Mr. Van Loan's defence of Bill C-22, a brazenly anti-Ontario electoral gerrymander, was openly contemptuous of not only Premier Dalton McGuinty - who rightly complained about the bill - but virtually all Ontarians who failed to elect Conservatives in the last election.
The content of the new bill helps explain why the government feels so confident in behaviour that might seem reckless: It deliberately targets and saps the voting power of the same constituents the government is most willing to "write off." Thus the Tories will pay the political price of their coup in devalued dollars.
They can afford to behave as if we don't matter because, once Bill C-22 and other mooted reforms come to fruition, we won't.
There is no reason to plumb the shallows of Mr. Van Loan's argument that one-person, one-vote is a sacred principle universally applicable everywhere except in Ontario, which history demands be cheated - and that Mr. McGuinty is a "small man" for objecting to such treatment.
"That's unfair, and there's no way to justify it," the Premier replied.
He's right, end of discussion.
To get some perspective, imagine any federal government treating Quebec the same way, in policy or insults. The only thing that makes treating Ontario that way possible is the fact that so many other Canadians, especially Quebeckers, support it.

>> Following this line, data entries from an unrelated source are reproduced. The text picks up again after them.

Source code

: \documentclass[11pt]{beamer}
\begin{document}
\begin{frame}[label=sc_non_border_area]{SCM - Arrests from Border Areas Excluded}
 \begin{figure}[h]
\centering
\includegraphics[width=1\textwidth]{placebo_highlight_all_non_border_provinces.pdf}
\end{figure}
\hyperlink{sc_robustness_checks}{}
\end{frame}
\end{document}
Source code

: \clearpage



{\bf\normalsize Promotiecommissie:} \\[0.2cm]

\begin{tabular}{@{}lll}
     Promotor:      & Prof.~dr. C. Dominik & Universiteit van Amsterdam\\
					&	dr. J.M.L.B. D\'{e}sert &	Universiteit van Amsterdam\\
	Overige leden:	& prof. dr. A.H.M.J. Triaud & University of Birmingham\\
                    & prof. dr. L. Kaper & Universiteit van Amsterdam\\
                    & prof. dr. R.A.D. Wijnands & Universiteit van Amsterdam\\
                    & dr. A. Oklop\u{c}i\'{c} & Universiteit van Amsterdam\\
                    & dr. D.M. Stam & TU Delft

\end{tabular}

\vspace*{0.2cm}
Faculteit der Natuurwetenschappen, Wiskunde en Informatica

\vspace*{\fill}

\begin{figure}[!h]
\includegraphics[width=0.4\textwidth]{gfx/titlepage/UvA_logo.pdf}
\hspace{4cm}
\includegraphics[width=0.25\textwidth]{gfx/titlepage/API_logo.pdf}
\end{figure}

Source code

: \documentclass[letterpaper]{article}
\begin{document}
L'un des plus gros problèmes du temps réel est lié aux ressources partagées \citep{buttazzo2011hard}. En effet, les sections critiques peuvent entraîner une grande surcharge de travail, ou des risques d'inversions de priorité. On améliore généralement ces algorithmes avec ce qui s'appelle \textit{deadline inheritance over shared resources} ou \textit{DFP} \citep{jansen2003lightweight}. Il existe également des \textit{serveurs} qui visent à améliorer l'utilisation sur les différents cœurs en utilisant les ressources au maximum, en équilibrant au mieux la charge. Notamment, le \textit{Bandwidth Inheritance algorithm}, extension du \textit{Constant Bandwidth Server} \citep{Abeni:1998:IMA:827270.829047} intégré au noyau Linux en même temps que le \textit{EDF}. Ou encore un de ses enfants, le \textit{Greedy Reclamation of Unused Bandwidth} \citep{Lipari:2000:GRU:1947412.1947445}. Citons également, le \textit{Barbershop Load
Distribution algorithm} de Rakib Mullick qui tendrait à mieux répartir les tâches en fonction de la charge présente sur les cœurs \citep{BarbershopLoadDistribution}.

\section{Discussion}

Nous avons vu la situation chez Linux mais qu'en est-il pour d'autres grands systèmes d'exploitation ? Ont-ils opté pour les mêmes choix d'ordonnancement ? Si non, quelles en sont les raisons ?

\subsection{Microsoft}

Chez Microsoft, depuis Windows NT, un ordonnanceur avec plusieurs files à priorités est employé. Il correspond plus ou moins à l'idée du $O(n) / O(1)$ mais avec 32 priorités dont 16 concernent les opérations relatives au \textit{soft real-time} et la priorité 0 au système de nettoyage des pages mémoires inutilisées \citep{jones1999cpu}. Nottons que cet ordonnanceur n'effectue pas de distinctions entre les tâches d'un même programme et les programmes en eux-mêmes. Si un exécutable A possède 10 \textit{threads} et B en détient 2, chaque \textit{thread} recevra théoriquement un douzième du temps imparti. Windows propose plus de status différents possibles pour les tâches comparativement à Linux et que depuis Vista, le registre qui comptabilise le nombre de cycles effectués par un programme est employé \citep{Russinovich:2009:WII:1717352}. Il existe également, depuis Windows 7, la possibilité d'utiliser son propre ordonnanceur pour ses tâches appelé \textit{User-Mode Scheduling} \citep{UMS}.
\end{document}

They may differ on how best to accomplish the task, but Canadians from every other region agree that the purpose of democratic reform is to suppress the influence of Ontario. Even the Supreme Court has blessed the most corrupt gerrymandering in that cause.
The result, according to Professor Sujit Choudhry of the University of Toronto, is a gaping mismatch between demographic reality and political representation.
In a paper last year, Prof. Choudhry argued that visible-minority Canadians were the biggest losers in the national game of urban vote dilution, which had created an apartheid-like image of the electoral franchise. The good news is that Bill C-22 will fix that for non-white and urban Canadians living in British Columbia and Alberta. But the target remains, intensified, and it is us: the country's most populous, ethnically diverse and, in absolute terms, fastest growing urban region.
The province estimates 11 new ridings would appear in Ontario if it were to achieve parity with the western provinces. Almost all of the new seats would go to the 905. In terms of numbers at least, the city region could not fail to be seen, felt and known in Ottawa.
To understand how strong an impact one-person, one-vote could have on Canadian politics, consider the extraordinary efforts taken to pervert the formula. The Conservatives aren't even trying to justify their bias, content to substitute insults for argument. They know the Liberals, fearing a Quebec backlash, will let them get away with it.
Prof. Choudhry applauds Mr. McGuinty for daring to be the small man out. "The province has twigged to the fact that ultimately the distribution of power in the House of Commons directs the shape of public policy," he said, adding that Mr. McGuinty is the first Ontario premier in memory to embrace the cause.
Then again, the discrimination has never been more outrageous.